E però c'era qualcosa che non tornava: la datazione effettuata sul di terreno da cui erano emersi i resti dava un risultato molto diverso, appena 400mila anni fa. L'ipotesi più plausibile è che il cranio, assai più antico, fosse finito in quei sedimenti centinaia di migliaia di anni dopo la morte dell'Homo a cui era appartenuto.

"Ora su questo punto abbiamo una risposta definitiva" dice Giorgio Manzi, del Dipartimento di Biologia Ambientale della Sapienza e attuale direttore del Polo, che ha guidato la ricostruzione digitale del reperto. Lo studio, stato pubblicato oggi su Scientific Reports, in collaborazione con la Soprintendenza A.B.A.P. di Roma, Viterbo ed Etruria meridionale, ha usato le tecniche digitali per "smontare" e "rimontare" nel modo più corretto possibile il cranio senza interventi invasivi sul reperto.

Nel corso degli anni sono state fatte ben tre diverse ricostruzioni della calotta unendo i frammenti ossei con parti in gesso. I ricercatori guidati da Manzi hanno invece "scannerizzato" con la micro-tomografia il cranio per poi riassemblarlo in modo virtuale.

"L'operazione più importante" spiega il paleoantropologo "è stata la retrodeformazione del cranio. Perché la calotta si è deformata sotto la pressione del terreno da cui è stato sepolto per millenni e noi abbiamo ripristinato al computer la sua forma originaria. Questo ci ha permesso di capire che l'Uomo di Ceprano è morto lì dove Italo Bidittu lo ha trovato ed esclude definitivamente che i suoi resti siano stati trasportati in sedimenti più recenti. Insomma, aldilà di ogni ragionevole dubbio, la sua età è proprio di 400mila anni".

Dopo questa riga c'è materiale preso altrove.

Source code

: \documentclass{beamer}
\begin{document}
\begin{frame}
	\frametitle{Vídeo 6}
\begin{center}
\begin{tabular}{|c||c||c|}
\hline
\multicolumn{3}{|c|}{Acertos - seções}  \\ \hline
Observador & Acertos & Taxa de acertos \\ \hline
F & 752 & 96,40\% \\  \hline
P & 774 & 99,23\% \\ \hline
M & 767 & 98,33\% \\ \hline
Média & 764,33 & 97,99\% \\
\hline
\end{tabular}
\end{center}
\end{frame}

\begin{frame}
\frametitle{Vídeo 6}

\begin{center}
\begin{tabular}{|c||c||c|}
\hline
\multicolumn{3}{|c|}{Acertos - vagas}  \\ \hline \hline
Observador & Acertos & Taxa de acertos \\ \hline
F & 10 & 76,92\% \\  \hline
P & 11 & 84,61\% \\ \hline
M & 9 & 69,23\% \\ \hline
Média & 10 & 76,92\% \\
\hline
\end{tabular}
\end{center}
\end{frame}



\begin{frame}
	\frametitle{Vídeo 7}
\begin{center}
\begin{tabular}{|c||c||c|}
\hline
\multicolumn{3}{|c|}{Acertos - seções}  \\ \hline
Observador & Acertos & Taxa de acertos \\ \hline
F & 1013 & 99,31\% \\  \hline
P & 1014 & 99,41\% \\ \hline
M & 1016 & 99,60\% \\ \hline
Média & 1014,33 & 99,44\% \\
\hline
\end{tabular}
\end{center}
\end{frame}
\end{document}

Resta l'apparente contraddizione tra un'era relativamente recente, di poco precedente alla comparsa di Homo Sapiens e Neanderthal, e i caratteri arcaici che contraddistinguono il cranio. "Probabilmente la parola chiave in questa vicenda è refugium" continua Manzi. "L'attuale Valle del Liri, chiusa verso il mare dai Monti Lepini, Ausoni e Aurunci e verso l'interno dalle catene preappenniniche, centinaia di migliaia di anni fa doveva essere un luogo molto isolato, i cui abitanti difficilmente entravano in contatto con popolazioni vicine. La conseguenza è che lì potrebbero essere rimasti esseri umani dai tratti arcaici mentre nel resto d'Europa cominciavano a diffondersi specie più moderne".

E allora in quale casella va inserito l'uomo di Ceprano? Secondo la ricerca appena pubblicata, la morfologia del cranio di Ceprano dopo la sua ricostruzione virtuale appare molto più coerente con quella dell'Homo heidelbergensis, ritenuto ancestrale sia alla specie estinta Homo neanderthalensis che alla nostra stessa specie Homo sapiens. “Lavorare su un reperto di tale importanza scientifica" conclude Fabio Di Vincenzo, primo firmatario dello studio, "è stato come cogliere una sfida impossibile lanciata direttamente dal più profondo passato della nostra storia evolutiva”.